*Given entries*

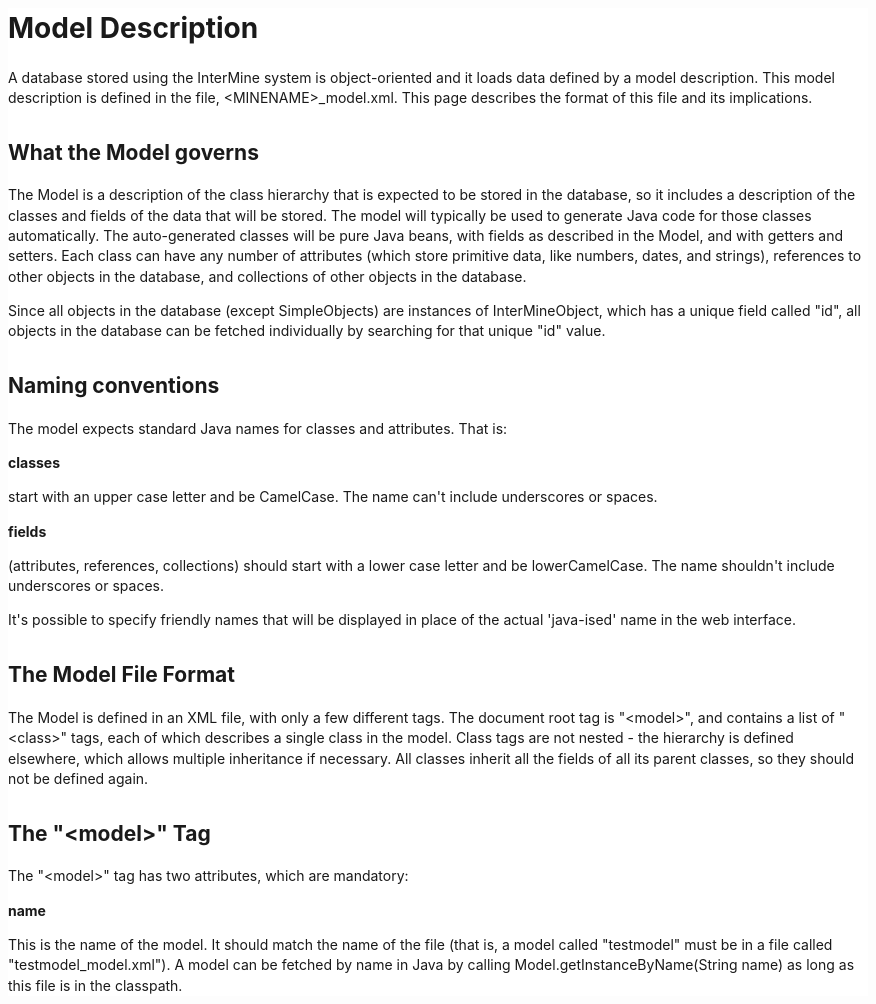 # Model Description

A database stored using the InterMine system is object-oriented and it loads data defined by a model description. This model description is defined in the file, &lt;MINENAME&gt;\_model.xml. This page describes the format of this file and its implications.

## What the Model governs

The Model is a description of the class hierarchy that is expected to be stored in the database, so it includes a description of the classes and fields of the data that will be stored. The model will typically be used to generate Java code for those classes automatically. The auto-generated classes will be pure Java beans, with fields as described in the Model, and with getters and setters. Each class can have any number of attributes \(which store primitive data, like numbers, dates, and strings\), references to other objects in the database, and collections of other objects in the database.

Since all objects in the database \(except SimpleObjects\) are instances of InterMineObject, which has a unique field called "id", all objects in the database can be fetched individually by searching for that unique "id" value.

## Naming conventions

The model expects standard Java names for classes and attributes. That is:

**classes**

start with an upper case letter and be CamelCase. The name can't include underscores or spaces.

**fields**

\(attributes, references, collections\) should start with a lower case letter and be lowerCamelCase. The name shouldn't include underscores or spaces.

It's possible to specify friendly names that will be displayed in place of the actual 'java-ised' name in the web interface.

## The Model File Format

The Model is defined in an XML file, with only a few different tags. The document root tag is "&lt;model&gt;", and contains a list of "&lt;class&gt;" tags, each of which describes a single class in the model. Class tags are not nested - the hierarchy is defined elsewhere, which allows multiple inheritance if necessary. All classes inherit all the fields of all its parent classes, so they should not be defined again.

## The "&lt;model&gt;" Tag

The "&lt;model&gt;" tag has two attributes, which are mandatory:

**name**

This is the name of the model. It should match the name of the file \(that is, a model called "testmodel" must be in a file called "testmodel\_model.xml"\). A model can be fetched by name in Java by calling Model.getInstanceByName\(String name\) as long as this file is in the classpath.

*Work request*
Quote the data above in full, leaving out the pictures it holds.

*Reply*
 # Model Description

A database stored using the InterMine system is object-oriented and it loads data defined by a model description. This model description is defined in the file, &lt;MINENAME&gt;\_model.xml. This page describes the format of this file and its implications.

## What the Model governs

The Model is a description of the class hierarchy that is expected to be stored in the database, so it includes a description of the classes and fields of the data that will be stored. The model will typically be used to generate Java code for those classes automatically. The auto-generated classes will be pure Java beans, with fields as described in the Model, and with getters and setters. Each class can have any number of attributes \(which store primitive data, like numbers, dates, and strings\), references to other objects in the database, and collections of other objects in the database.

Since all objects in the database \(except SimpleObjects\) are instances of InterMineObject, which has a unique field called "id", all objects in the database can be fetched individually by searching for that unique "id" value.

## Naming conventions

The model expects standard Java names for classes and attributes. That is:

**classes**

start with an upper case letter and be CamelCase. The name can't include underscores or spaces.

**fields**

\(attributes, references, collections\) should start with a lower case letter and be lowerCamelCase. The name shouldn't include underscores or spaces.

It's possible to specify friendly names that will be displayed in place of the actual 'java-ised' name in the web interface.

## The Model File Format

The Model is defined in an XML file, with only a few different tags. The document root tag is "&lt;model&gt;", and contains a list of "&lt;class&gt;" tags, each of which describes a single class in the model. Class tags are not nested - the hierarchy is defined elsewhere, which allows multiple inheritance if necessary. All classes inherit all the fields of all its parent classes, so they should not be defined again.

## The "&lt;model&gt;" Tag

The "&lt;model&gt;" tag has two attributes, which are mandatory:

**name**

This is the name of the model. It should match the name of the file \(that is, a model called "testmodel" must be in a file called "testmodel\_model.xml"\). A model can be fetched by name in Java by calling Model.getInstanceByName\(String name\) as long as this file is in the classpath.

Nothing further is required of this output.